Reproduce every entry exactly as written.
- Opening Delimiter -
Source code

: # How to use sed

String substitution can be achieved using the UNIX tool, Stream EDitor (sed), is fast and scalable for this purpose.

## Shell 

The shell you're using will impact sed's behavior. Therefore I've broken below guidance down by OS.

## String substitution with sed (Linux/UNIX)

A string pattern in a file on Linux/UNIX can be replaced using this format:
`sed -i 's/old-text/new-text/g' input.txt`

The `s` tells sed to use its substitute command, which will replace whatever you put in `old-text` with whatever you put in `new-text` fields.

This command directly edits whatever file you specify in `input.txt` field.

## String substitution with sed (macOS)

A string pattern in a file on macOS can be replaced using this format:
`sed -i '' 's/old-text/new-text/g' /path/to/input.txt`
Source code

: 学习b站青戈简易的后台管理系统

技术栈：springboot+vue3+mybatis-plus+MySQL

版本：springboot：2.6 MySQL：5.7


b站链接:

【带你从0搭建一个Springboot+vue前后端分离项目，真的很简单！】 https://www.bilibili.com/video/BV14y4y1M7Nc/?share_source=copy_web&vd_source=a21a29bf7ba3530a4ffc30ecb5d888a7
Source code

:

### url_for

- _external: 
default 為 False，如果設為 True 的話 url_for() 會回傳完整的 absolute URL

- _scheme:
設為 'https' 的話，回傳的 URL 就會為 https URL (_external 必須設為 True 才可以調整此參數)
- Closing Delimiter -
### Solution
Source code

: # How to use sed

String substitution can be achieved using the UNIX tool, Stream EDitor (sed), is fast and scalable for this purpose.

## Shell 

The shell you're using will impact sed's behavior. Therefore I've broken below guidance down by OS.

## String substitution with sed (Linux/UNIX)

A string pattern in a file on Linux/UNIX can be replaced using this format:
`sed -i 's/old-text/new-text/g' input.txt`

The `s` tells sed to use its substitute command, which will replace whatever you put in `old-text` with whatever you put in `new-text` fields.

This command directly edits whatever file you specify in `input.txt` field.

## String substitution with sed (macOS)

A string pattern in a file on macOS can be replaced using this format:
`sed -i '' 's/old-text/new-text/g' /path/to/input.txt`
Source code

: 学习b站青戈简易的后台管理系统

技术栈：springboot+vue3+mybatis-plus+MySQL

版本：springboot：2.6 MySQL：5.7


b站链接:

【带你从0搭建一个Springboot+vue前后端分离项目，真的很简单！】 https://www.bilibili.com/video/BV14y4y1M7Nc/?share_source=copy_web&vd_source=a21a29bf7ba3530a4ffc30ecb5d888a7
Source code

:

### url_for

- _external: 
default 為 False，如果設為 True 的話 url_for() 會回傳完整的 absolute URL

- _scheme:
設為 'https' 的話，回傳的 URL 就會為 https URL (_external 必須設為 True 才可以調整此參數)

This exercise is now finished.